Sometimes I think the human body is amazing, how it can fight disease, heal from injury, create new life, and other times it let’s me choke on my own spit.
If you look in the mirror & say “pumpkin spice latte” 3x a white suburban girl will appear & tell you everything she loves about the fall
I asked a barista why they were wearing a surgical mask.
they answered: It’s not a surgical mask, it’s a coughy filter
‘The cat is up on your counters again.’
~The monster under my bed.
if you’ve ever wanted to know what a violent mugging feels like, i’d highly recommend inviting my friends & their 2 toddlers over for dinner one night.
DEFENSE: Your Honor, will you allow my client to escape?
JUDGE: I’ll allow it
PROSECUTOR: Aw WTF
JUDGE: Let’s see where he goes with this
If the covid vaccine is implanting trackers in us then that just means when I get lost in an ikea then they can send in a rescue team
My parents sold their house like a month ago but my mother JUST realized she did not uninstall the special fire alarms she had put in that are a recording of her own voice screaming at me and my sister to “GET OUT OF THE HOUSE BECAUSE MOM’S CANDLES CAUGHT THE HOUSE ON FIRE”
Why’s it called casual sex? It’s not like people in relationships have sex in top hats…well not every time.
[Meeting]
*Gestures to pie chart* “Now as you can see this chart is not nearly as delicious as it sounds.”
Hit my coworker with “you’re a lucky man” after I saw a picture of his wife just to let him know that I want to sleep with her
skydiving instructor: you need to pay attention to what i say
me, naked, eating a corn dog as i jump out of the plane: haha, okay, sky nerd
The only thing I’ve ever dropped at midnight is my standards.
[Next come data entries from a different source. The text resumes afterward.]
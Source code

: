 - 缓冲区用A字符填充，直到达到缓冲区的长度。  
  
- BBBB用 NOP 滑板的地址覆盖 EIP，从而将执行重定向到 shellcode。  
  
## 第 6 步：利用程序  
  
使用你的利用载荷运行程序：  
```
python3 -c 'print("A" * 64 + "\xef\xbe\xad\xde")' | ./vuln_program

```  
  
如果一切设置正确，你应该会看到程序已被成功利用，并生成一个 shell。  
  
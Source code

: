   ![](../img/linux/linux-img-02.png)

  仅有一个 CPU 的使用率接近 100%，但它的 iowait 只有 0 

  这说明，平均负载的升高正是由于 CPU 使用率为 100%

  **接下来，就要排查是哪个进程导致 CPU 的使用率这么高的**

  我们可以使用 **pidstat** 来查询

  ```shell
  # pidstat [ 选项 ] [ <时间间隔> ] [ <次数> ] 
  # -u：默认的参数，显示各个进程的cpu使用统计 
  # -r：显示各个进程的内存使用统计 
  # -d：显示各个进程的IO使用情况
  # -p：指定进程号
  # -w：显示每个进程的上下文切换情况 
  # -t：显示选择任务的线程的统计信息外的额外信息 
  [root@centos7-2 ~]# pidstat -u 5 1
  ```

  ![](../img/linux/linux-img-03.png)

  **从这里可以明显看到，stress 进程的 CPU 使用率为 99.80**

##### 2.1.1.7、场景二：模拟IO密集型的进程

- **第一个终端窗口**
Even with a college education, the first thought that comes to mind when I know something bad is about to happen is “ruh roh.”
When people say “what do you want, a cookie?” It’s like yeah. That would be great. Would help my mood immensely
My boss told me I scare and intimidate people including my co-workers
so I challenged him to a staredown.
interviewer: questions about the job?
me: how can I get suspended with pay
I don’t want to pull focus from the Oprah interview but I am currently in a hot air balloon 30 miles off the coast of California and I have no idea how I’m going to get down safely
Why do I hear my husband encouraging our youngest to be a goalie? Is my anxiety not quite crippling enough for him?
I hate when my foot falls asleep and I have to kick a coworker in the face to wake it up.
[having helped prep some pistachios while my wife spends two hours putting together the rest of the meal] How about those nuts, huh? You can really taste the deshelling
No one has ever had more confidence in me than the waiter who just gave me one napkin with my lunch
Friend: have you ever been to Norway?
Wife: sadly no.
Friend: why not?
Wife: my husband said we can’t afford it.
Me: that’s not what I said.
Wife:
Friend:
Wife: [sigh] he said we can’t afjord it.
Girl if the moon can block the sun, then you can definitely block your ex
amazing how folks can pinpoint the subtle floral undertones in a glass of wine while i’m like “yo, is there mustard on this grilled cheese?”
For our anniversary last year I told my wife “thank you for 20 happy years” and she got mad because we’ve been married for 31
A lot of people cry when they chop onions. The trick is not to form an emotional bond.
I fold the receipt and place it in my briefcase.
“Now just to be clear, I have to be dead before I use the grave?”